• Exercise prompt: In the entries below, work out how many lines include "biome", and write only that number.

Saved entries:
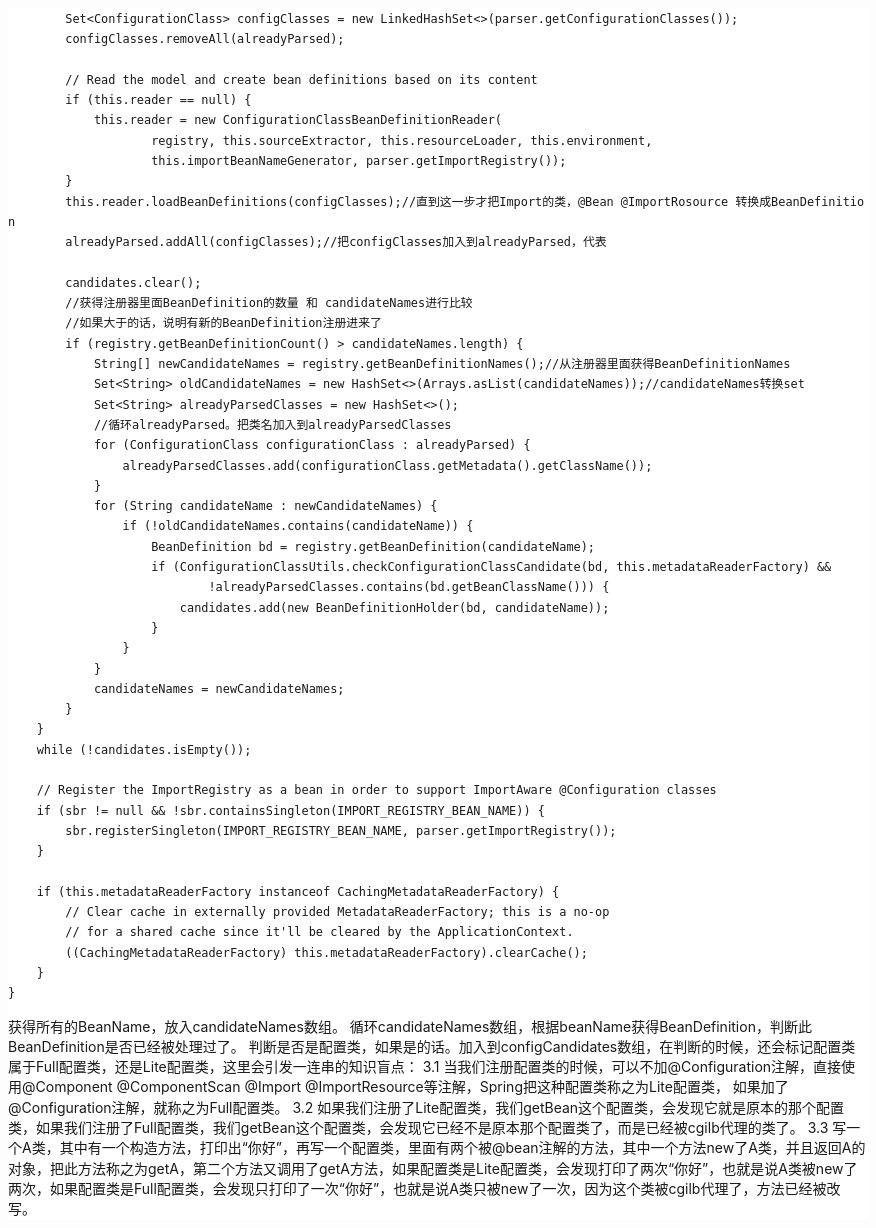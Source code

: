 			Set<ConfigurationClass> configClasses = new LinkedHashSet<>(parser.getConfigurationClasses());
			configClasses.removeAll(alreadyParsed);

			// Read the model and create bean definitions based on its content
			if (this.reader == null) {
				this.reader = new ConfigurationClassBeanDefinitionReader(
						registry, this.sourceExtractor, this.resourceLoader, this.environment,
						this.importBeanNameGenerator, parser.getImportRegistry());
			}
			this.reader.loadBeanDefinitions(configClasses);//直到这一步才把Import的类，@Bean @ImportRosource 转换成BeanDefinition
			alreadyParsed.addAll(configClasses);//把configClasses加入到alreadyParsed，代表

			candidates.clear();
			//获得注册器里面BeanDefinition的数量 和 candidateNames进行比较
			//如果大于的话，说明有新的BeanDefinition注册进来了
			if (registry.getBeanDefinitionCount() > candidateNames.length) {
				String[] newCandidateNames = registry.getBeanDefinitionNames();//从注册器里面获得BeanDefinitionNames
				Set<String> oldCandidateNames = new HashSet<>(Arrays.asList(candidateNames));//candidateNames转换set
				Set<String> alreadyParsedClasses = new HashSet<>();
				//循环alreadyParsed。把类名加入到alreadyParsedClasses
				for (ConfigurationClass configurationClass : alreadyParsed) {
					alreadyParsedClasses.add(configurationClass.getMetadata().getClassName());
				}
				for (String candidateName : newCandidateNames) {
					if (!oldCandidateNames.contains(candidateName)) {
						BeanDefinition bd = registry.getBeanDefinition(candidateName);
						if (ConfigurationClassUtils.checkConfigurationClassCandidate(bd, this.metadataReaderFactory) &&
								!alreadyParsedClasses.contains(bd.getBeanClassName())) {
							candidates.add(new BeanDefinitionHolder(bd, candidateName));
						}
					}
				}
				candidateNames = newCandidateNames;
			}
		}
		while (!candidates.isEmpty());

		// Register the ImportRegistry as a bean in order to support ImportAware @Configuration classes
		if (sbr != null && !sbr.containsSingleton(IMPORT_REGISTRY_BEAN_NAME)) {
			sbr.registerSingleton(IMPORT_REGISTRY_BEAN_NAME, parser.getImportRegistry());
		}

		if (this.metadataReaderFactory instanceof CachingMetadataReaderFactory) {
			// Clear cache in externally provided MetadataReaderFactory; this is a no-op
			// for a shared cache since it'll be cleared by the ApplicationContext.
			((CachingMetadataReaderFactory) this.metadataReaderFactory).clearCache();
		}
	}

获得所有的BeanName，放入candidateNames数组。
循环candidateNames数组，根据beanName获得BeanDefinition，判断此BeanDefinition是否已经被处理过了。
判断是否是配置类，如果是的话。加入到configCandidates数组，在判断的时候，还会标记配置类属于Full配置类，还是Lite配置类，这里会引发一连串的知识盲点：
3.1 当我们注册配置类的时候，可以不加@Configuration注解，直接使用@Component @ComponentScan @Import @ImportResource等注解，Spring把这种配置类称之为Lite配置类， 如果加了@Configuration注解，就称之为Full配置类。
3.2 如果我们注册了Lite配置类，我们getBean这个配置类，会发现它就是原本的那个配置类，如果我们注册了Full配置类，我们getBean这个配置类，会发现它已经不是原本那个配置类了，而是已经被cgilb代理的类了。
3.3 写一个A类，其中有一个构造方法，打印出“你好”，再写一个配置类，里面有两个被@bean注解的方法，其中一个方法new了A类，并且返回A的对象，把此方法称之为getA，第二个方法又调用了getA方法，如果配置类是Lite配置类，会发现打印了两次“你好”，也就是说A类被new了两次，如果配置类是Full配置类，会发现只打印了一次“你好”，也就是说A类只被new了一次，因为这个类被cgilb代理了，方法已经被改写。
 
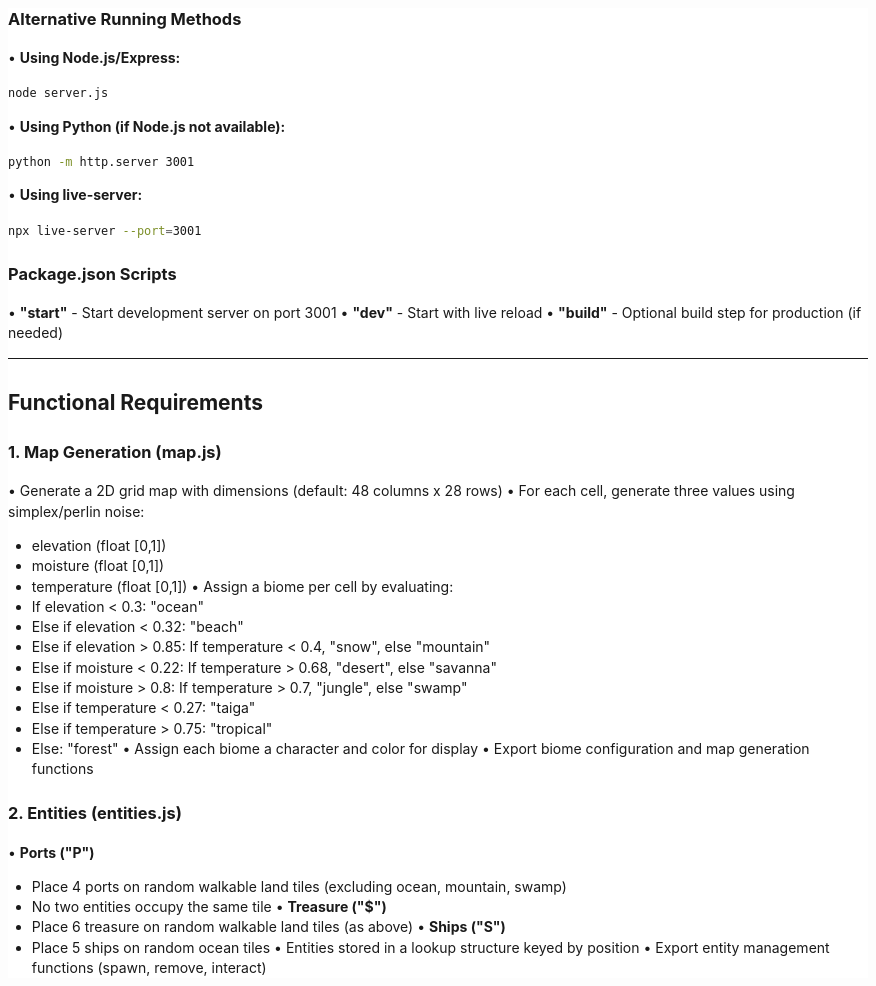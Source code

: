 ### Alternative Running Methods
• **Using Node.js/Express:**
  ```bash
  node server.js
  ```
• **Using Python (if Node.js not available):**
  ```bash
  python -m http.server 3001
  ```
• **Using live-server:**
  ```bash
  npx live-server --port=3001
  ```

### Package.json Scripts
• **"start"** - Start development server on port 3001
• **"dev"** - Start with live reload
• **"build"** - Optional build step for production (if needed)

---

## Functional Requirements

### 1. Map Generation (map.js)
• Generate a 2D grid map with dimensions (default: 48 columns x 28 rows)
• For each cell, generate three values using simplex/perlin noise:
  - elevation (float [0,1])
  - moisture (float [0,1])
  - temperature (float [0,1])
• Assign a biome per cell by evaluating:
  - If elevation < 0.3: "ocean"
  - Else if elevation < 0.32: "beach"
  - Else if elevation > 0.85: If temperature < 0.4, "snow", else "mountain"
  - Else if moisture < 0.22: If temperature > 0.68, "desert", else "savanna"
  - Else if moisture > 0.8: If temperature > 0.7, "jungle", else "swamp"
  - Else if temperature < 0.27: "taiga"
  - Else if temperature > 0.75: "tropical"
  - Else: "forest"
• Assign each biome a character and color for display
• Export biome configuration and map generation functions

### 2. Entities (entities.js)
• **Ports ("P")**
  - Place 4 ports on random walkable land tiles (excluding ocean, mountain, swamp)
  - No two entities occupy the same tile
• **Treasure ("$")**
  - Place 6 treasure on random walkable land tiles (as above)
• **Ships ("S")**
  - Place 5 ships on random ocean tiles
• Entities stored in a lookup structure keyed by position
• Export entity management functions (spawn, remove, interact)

• Written reply: 3